What is the variance of this random variable: number of items

166 Views Asked by At

Let us assume that we have a capacity $n$ which tends to infinity.

We have an infinite number of random variables $X_1, X_2, \dotsc$, where each $X_i$ is independent and identically distributed with mean $\mu >0$ and variance $\sigma^2$. And we have that $P[X_i \geq 0] = 1$.

Now we are interested in the number of items $X_i$ we can take until the capacity $n$ is used.

That is, we want to find a description for the random variable $I$ such that $\sum_{i=1}^I X_i \leq n$ and $\sum_{i=1}^{I+1} X_i > n$.

Now I would like to compute $E[I]$ and $Var[I]$ and I am not sure how to do that, as I am not sure whether it is that easy to calculate $E[I^2]$.

First I thought that the mean would be easy to calculate as $E[I]=\frac{n}{\mu}$, but obviously this is only a guess.

Then I thought one could calculate it using conditional expectations with $E[\sum_{i=1}^I X_i ] = E[I] \mu$, which is also not the case since the random variables $I$ and $X_i$ are not independent.

Thanks to Did for pointing that out. His first comment shows that my first thought is wrong and his answer showed that my second thought was wrong.

This question is continued in the following post

1

There are 1 best solutions below

6
On BEST ANSWER

The identity $E(I)=n/\mu$ and its more cautious variants in revised versions of the question are far from being obvious, in fact they are wrong in general, hence we first try to eviscerate the misconceptions attached to them.

Recall that $n\gt0$ is fixed and that $I+1=\inf\{k\geqslant0\mid S_k\gt n\}$ where $S_k=X_1+\cdots+X_k$ for every $k\geqslant1$ and $S_0=0$, equivalently, $I=\sup\{k\geqslant0\mid\forall0\leqslant i\leqslant k, S_i\leqslant n\}$. Thus, $$S_I=\sum_{k=1}^IX_k=\sum_{k=1}^\infty X_k\mathbf 1_{k\leqslant I}.$$ The first summation is more natural but using it without caution often leads to disasters, hence one can definitely recommand to use the second summation.

For example, the (revised) question states that $$E(S_I\mid I)=\mu I,$$ presenting no real proof of this step... which happens to be quite wrong.
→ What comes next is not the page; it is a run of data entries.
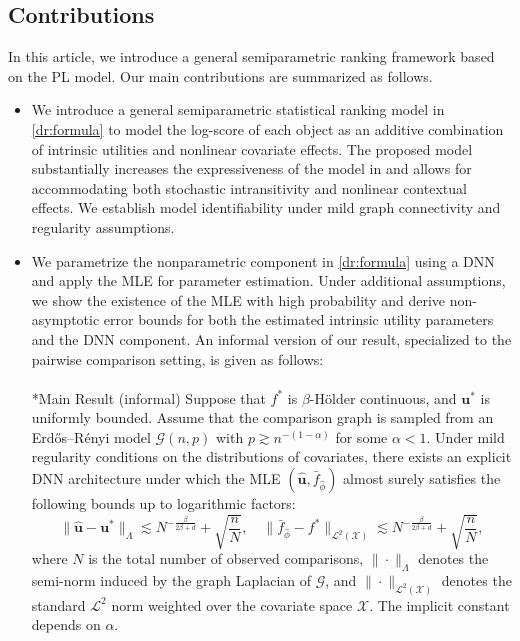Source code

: \documentclass[
  12pt]{article}
\makeatletter
\let\oldparagraph\paragraph
\renewcommand{\paragraph}{
    \@ifstar
      \xxxParagraphStar
      \xxxParagraphNoStar
  }
\newcommand{\xxxParagraphStar}[1]{\oldparagraph*{#1}\mbox{}}
\newcommand{\xxxParagraphNoStar}[1]{\oldparagraph{#1}\mbox{}}
\makeatother
\begin{document}
\subsection{Contributions}

In this article, we introduce a general semiparametric ranking framework based on the PL model. Our main contributions are summarized as follows.
\begin{itemize}
\item We introduce a general semiparametric statistical ranking model in \eqref{dr:formula} to model the log-score of each object as an additive combination of intrinsic utilities and nonlinear covariate effects. The proposed model substantially increases the expressiveness of the model in \cite{dong2025statistical} and allows for accommodating both stochastic intransitivity and nonlinear contextual effects. We establish model identifiability under mild graph connectivity and regularity assumptions. 

\item We parametrize the nonparametric component in \eqref{dr:formula} using a DNN and apply the MLE for parameter estimation. Under additional assumptions, we show the existence of the MLE with high probability and derive non-asymptotic error bounds for both the estimated intrinsic utility parameters and the DNN component. An informal version of our result, specialized to the pairwise comparison setting, is given as follows: 
\paragraph*{Main Result (informal)}
Suppose that $f^*$ is $\beta$-Hölder continuous, and $\bm u^*$ is uniformly bounded. Assume that the comparison graph is sampled from an Erdős--R\'enyi model $\mathcal G(n, p)$ with $p\gtrsim n^{-(1-\alpha)}$ for some $\alpha<1$. Under mild regularity conditions on the distributions of covariates, there exists an explicit DNN architecture under which the MLE $(\widehat{\boldsymbol{u}},\bar{f}_{\widehat{\phi}})$ almost surely satisfies the following bounds 
up to logarithmic factors:
\begin{equation*}
    \|\widehat{\boldsymbol{u}}-\boldsymbol{u}^*\|_{\Lambda} \lesssim N^{-\frac{\beta}{2\beta +d}} + \sqrt{\frac{n}{N}}, \quad \|\bar{f}_{\widehat{\phi}}-f^*\|_{\mathcal{L}^2(\mathcal{X})} \lesssim N^{-\frac{\beta}{2\beta +d}}  + \sqrt{\frac{n}{N}},
    \end{equation*}
    where $N$ is the total number of observed comparisons, $\|\cdot\|_{\Lambda}$ denotes the semi-norm induced by the graph Laplacian of $\mathcal G$, and $\|\cdot\|_{\mathcal{L}^2(\mathcal{X})}$ denotes the standard $\mathcal{L}^2$ norm weighted over the covariate space $\mathcal{X}$. The implicit constant depends on $\alpha$.  
\end{itemize}
\end{document}

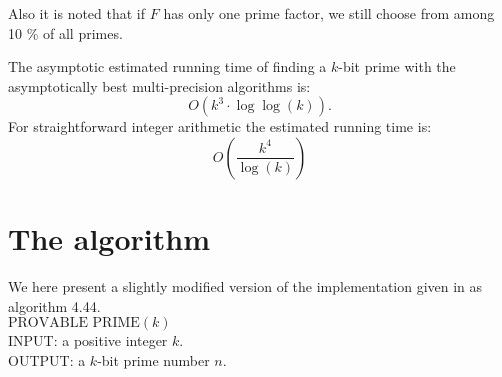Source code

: \documentclass[11pt,a4paper]{article}
\begin{document}
Also it is noted that if $F$ has only one prime factor, we still
choose from among 10 \% of all primes.

The asymptotic estimated running time of finding a $k$-bit prime with the
asymptotically best multi-precision algorithms is:
\[O(k^3\cdot\log\log(k)).\]
For straightforward integer arithmetic the estimated running time is:
\[O(\frac{k^{4}}{\log(k)})\]
\section{The algorithm}
We here present a slightly modified version of the implementation
given in \cite{Menezes:1997:HAC} as algorithm 4.44.\\

\noindent
$\text{PROVABLE PRIME}(k)$\\
INPUT: a positive integer $k$.\\
OUTPUT: a $k$-bit prime number $n$.
\end{document}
Actually, $$E(S_I\mid I)=\sum_{k=1}^\infty E(X_k\mathbf 1_{k\leqslant I}\mid I)=\sum_{k=1}^\infty E(X_k\mid I)\mathbf 1_{k\leqslant I},$$ and there is no reason why $E(X_k\mid I)$ should equal $E(X_k)$ for every $k$. As a matter of fact, $X_k$ and $I$ are not independent in general, as the definition of $I$ shows.

To be even more specific about this crucial point, note that, for every $i\geqslant0$, $[I=i]$ depends on $(X_j)_{1\leqslant j\leqslant i+1}$ hence $X_k$ and $[I=i]$ are independent for every $k\geqslant i+2$ but not (or, at least, not obviously) for every $k\leqslant i+1$. For example, $[I=0]\subseteq[X_1\gt n]$.

Getting acquainted with some renewal theory might prove useful in this context. For example, if the steps are only nonnegative, that is, if $P(X_1\geqslant0)=1$ (and this is a big "if"), one knows that $I_n/n\to1/E(X_1)$ almost surely and that $E(I_n)/n\to1/E(X_1)$ when $n\to\infty$ (but, even in this easier context, note the asymptotics, which avoid any kind of exact value for some finite $n$).